Every line in the records below that holds "connections" must be identified and copied.

----- Data records

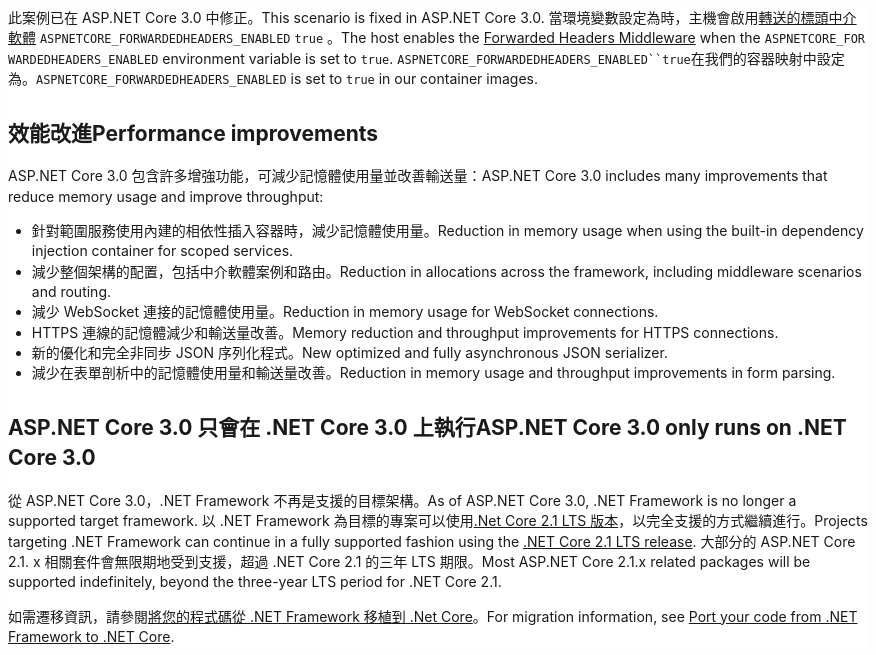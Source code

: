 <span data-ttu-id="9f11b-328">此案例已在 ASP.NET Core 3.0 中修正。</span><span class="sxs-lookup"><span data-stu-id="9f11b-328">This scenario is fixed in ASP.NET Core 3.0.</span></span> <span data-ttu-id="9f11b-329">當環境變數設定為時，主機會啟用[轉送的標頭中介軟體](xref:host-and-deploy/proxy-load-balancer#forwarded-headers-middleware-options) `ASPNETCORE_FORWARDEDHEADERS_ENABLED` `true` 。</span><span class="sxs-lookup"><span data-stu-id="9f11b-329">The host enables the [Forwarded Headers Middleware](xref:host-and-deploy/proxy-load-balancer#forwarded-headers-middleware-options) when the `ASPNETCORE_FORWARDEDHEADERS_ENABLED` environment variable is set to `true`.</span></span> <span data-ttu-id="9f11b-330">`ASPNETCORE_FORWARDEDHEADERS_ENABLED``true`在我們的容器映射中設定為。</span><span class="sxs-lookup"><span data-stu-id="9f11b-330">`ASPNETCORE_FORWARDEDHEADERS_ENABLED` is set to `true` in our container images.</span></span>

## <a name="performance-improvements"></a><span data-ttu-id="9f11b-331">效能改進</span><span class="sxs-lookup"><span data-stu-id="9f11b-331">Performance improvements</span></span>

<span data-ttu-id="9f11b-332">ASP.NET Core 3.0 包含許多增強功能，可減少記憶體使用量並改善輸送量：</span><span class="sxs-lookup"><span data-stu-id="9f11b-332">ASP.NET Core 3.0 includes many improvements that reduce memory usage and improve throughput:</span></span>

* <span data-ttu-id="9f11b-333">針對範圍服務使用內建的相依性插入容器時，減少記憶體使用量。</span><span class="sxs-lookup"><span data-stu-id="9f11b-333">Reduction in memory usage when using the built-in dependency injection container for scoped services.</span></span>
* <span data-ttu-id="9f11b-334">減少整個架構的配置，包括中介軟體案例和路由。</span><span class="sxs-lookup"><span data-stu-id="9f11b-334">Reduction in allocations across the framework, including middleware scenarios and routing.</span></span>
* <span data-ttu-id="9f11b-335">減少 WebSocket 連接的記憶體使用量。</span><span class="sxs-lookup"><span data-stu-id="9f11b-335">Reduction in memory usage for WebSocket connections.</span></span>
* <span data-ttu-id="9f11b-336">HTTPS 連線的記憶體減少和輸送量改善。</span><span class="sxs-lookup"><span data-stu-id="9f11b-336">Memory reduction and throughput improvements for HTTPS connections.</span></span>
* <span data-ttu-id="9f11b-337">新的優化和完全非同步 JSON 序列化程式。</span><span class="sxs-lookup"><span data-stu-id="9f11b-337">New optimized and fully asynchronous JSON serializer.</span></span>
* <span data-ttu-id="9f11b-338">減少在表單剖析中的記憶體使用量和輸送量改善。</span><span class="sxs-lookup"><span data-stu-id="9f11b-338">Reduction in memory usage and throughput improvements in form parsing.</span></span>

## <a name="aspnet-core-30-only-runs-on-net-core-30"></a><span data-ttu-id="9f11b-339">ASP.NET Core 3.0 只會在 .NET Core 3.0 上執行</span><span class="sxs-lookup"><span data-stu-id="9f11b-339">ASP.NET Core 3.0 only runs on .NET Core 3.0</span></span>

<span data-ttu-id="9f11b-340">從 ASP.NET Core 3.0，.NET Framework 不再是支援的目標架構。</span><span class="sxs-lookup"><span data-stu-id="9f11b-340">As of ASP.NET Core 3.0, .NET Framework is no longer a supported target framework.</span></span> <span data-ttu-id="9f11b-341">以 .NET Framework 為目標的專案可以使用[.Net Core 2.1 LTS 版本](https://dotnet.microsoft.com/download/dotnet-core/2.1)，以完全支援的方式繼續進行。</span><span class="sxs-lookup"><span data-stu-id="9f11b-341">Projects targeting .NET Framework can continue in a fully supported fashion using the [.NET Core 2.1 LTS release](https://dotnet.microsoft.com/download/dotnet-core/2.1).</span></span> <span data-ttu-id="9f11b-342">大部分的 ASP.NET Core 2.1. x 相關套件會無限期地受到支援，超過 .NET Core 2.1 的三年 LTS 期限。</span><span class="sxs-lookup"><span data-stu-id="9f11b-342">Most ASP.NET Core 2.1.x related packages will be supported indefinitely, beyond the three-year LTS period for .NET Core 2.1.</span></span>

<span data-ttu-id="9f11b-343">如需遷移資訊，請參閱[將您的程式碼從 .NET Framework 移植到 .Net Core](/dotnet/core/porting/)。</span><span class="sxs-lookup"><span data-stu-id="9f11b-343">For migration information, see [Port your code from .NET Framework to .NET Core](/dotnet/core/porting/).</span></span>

----------
----- Data records

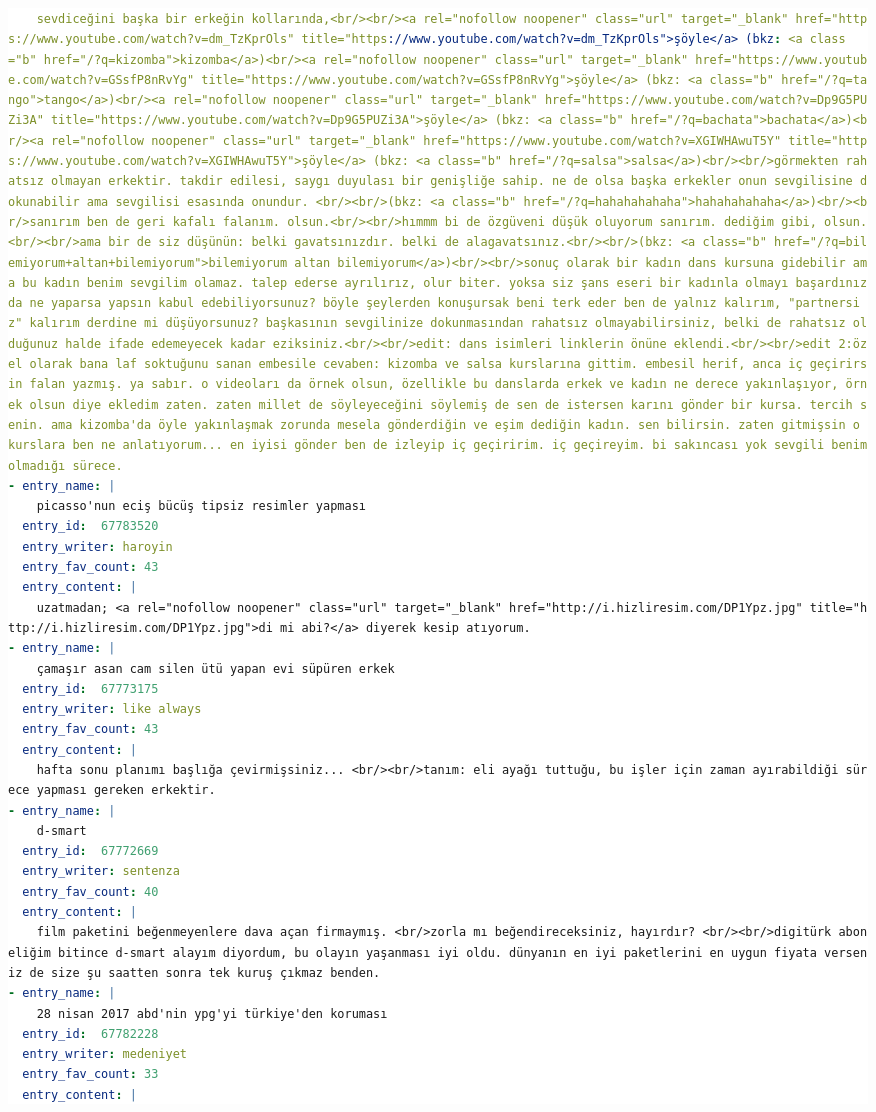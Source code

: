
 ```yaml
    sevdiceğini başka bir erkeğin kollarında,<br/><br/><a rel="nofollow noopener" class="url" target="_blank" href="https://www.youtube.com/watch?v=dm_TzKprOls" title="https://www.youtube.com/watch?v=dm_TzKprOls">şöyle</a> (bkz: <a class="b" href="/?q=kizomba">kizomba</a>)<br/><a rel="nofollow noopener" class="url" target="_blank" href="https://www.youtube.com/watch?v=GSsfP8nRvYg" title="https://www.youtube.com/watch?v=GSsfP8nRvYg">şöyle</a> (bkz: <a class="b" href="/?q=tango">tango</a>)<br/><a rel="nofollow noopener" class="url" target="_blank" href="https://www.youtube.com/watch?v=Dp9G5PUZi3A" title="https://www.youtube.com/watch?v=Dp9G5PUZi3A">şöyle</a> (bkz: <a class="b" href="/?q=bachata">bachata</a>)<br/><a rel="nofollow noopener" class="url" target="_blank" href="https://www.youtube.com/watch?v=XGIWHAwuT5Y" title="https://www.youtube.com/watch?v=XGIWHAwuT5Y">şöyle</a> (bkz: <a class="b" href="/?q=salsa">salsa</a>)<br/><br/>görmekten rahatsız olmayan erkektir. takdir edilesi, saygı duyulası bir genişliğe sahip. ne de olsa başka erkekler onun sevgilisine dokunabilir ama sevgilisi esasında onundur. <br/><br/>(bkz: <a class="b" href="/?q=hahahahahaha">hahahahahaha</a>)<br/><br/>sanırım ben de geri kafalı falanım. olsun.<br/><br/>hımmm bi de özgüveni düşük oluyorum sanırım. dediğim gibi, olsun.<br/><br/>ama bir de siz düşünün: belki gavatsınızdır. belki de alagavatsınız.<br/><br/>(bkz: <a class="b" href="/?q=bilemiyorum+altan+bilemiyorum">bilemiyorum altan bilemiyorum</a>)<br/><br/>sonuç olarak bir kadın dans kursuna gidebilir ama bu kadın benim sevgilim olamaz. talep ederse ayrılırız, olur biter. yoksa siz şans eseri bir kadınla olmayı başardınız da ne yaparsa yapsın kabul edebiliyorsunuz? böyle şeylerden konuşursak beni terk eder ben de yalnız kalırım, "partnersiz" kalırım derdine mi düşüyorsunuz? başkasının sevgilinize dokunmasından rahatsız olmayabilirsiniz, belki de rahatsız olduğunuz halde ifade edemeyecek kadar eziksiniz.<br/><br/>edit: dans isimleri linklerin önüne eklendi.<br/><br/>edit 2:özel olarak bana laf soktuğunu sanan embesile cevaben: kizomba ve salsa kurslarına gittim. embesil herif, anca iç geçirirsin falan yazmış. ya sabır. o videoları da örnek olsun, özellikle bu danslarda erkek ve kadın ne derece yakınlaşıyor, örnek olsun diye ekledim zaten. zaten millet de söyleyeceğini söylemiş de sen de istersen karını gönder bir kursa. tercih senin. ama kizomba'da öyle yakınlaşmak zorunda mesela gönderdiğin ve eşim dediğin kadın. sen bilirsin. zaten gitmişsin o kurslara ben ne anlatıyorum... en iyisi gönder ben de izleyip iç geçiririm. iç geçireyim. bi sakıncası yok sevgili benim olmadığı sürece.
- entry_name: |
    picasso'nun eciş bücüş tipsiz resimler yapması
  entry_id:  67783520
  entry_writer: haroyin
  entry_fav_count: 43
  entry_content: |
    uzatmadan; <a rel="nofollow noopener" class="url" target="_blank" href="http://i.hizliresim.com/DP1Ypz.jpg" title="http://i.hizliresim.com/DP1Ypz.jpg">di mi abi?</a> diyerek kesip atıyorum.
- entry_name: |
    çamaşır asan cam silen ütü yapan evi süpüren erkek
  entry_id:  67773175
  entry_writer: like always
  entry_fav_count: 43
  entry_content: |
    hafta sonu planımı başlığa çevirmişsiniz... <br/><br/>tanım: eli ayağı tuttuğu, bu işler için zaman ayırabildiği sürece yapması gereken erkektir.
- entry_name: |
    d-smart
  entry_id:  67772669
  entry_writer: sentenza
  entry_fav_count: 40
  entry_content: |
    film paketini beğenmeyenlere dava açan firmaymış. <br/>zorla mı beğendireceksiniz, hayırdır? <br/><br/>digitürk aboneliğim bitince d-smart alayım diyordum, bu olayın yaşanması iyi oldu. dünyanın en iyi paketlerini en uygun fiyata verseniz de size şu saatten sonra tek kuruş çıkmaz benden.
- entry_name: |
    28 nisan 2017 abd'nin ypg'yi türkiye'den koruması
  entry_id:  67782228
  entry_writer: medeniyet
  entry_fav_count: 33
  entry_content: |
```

----------

--- Written response ---
* <span data-ttu-id="9f11b-335">減少 WebSocket 連接的記憶體使用量。</span><span class="sxs-lookup"><span data-stu-id="9f11b-335">Reduction in memory usage for WebSocket connections.</span></span>
* <span data-ttu-id="9f11b-336">HTTPS 連線的記憶體減少和輸送量改善。</span><span class="sxs-lookup"><span data-stu-id="9f11b-336">Memory reduction and throughput improvements for HTTPS connections.</span></span>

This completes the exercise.